[Records from a data source]
##############################
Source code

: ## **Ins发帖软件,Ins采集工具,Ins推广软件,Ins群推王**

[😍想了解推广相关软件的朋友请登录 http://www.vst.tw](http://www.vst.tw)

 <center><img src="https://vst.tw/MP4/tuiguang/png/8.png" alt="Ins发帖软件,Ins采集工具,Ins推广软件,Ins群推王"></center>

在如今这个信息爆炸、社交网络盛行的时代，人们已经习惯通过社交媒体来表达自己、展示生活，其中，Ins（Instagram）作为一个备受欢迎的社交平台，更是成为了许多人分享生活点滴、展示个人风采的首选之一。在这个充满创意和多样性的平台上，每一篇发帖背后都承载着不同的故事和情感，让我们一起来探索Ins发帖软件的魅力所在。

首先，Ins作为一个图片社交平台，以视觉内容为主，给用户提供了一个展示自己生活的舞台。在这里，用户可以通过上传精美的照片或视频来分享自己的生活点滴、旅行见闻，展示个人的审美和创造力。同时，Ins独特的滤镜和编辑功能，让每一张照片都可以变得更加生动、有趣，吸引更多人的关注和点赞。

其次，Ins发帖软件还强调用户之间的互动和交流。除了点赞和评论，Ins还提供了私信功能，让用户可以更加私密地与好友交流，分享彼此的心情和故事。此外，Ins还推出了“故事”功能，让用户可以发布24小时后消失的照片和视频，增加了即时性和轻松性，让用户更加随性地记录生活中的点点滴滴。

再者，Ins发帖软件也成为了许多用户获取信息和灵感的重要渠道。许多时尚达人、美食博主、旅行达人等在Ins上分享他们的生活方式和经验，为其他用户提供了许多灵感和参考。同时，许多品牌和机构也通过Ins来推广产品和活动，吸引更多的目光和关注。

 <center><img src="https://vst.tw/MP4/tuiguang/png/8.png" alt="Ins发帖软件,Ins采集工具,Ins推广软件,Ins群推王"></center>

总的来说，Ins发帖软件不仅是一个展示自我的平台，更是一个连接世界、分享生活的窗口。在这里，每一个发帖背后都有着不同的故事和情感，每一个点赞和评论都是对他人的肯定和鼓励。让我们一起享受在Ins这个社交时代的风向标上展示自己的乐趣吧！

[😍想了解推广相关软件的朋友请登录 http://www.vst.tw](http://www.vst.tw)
##############################
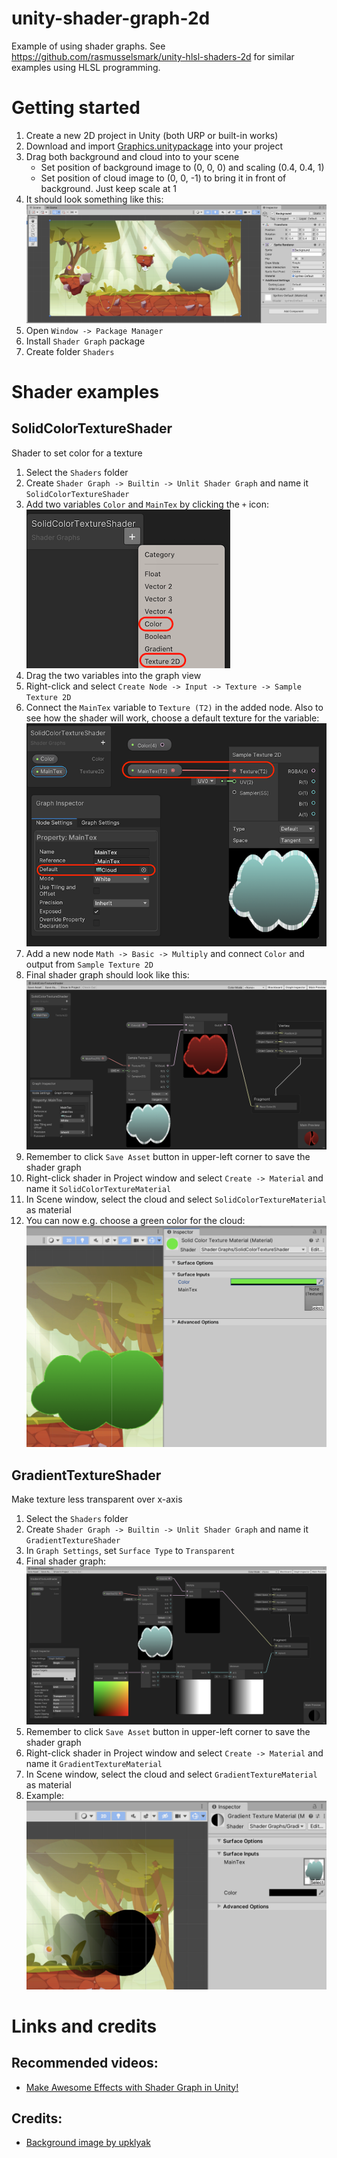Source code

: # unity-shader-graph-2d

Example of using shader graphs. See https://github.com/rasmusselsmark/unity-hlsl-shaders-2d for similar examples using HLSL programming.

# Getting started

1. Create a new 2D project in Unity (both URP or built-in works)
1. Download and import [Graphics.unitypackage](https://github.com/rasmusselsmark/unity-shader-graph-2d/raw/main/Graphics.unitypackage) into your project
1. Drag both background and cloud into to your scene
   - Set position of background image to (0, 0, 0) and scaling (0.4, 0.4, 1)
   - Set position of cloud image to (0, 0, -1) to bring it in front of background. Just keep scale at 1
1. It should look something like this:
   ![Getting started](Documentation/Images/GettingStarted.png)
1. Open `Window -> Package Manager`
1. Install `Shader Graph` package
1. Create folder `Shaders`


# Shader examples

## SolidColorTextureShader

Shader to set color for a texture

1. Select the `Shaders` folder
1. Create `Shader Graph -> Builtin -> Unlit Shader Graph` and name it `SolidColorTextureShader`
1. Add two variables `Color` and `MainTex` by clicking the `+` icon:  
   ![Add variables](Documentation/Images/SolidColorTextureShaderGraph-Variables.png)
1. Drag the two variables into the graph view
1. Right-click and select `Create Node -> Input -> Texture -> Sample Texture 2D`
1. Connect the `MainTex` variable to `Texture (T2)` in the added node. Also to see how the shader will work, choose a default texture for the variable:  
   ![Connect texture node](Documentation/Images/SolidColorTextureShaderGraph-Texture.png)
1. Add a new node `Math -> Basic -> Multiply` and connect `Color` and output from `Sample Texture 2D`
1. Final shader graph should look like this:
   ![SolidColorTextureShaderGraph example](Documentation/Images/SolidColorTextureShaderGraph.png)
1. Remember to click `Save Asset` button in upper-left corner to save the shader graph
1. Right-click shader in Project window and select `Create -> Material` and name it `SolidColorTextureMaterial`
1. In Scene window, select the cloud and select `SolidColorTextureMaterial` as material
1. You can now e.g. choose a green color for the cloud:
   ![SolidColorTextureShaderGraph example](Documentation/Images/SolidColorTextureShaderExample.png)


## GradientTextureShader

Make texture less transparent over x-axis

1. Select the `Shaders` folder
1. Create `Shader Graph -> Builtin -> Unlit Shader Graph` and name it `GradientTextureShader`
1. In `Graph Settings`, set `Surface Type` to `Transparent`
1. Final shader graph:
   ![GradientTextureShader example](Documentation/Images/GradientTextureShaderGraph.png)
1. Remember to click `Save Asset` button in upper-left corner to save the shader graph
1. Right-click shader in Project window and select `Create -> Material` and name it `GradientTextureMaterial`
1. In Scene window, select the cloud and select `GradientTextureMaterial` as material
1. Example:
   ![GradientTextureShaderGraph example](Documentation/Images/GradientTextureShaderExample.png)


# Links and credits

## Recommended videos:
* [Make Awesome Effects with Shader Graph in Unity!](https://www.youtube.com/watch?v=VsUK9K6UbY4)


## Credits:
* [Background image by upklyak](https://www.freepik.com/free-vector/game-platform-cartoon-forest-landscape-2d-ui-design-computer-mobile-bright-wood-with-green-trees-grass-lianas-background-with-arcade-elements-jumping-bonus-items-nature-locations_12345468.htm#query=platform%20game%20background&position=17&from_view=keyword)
##############################
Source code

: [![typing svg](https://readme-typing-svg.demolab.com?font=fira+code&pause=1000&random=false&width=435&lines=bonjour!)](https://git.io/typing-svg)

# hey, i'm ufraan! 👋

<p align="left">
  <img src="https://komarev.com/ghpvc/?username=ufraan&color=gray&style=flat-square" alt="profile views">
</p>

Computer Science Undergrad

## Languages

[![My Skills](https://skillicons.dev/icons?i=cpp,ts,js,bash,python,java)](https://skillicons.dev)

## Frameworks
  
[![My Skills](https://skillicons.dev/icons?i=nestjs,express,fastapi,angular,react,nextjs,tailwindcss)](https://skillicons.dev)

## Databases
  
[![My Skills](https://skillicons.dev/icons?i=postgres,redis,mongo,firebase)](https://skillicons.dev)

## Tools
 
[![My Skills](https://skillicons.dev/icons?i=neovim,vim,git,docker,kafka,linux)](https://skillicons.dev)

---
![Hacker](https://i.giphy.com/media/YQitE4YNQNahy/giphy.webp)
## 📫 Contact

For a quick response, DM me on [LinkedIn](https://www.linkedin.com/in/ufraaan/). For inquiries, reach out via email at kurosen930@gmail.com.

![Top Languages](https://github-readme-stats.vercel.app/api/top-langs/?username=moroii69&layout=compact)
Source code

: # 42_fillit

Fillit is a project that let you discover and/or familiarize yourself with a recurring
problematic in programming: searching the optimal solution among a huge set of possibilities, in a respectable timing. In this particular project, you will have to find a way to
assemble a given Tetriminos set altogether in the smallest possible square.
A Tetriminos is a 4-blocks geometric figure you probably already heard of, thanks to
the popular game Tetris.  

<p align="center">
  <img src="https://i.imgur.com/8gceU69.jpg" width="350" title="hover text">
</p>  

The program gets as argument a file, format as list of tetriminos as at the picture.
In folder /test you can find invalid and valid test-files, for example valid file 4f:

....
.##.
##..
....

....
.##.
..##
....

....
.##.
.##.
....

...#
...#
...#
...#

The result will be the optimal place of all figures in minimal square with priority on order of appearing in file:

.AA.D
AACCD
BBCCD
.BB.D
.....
##############################
Task details
Look above for lines with the word "should" and copy them all.

The completed task
1. It should look something like this:
1. Final shader graph should look like this:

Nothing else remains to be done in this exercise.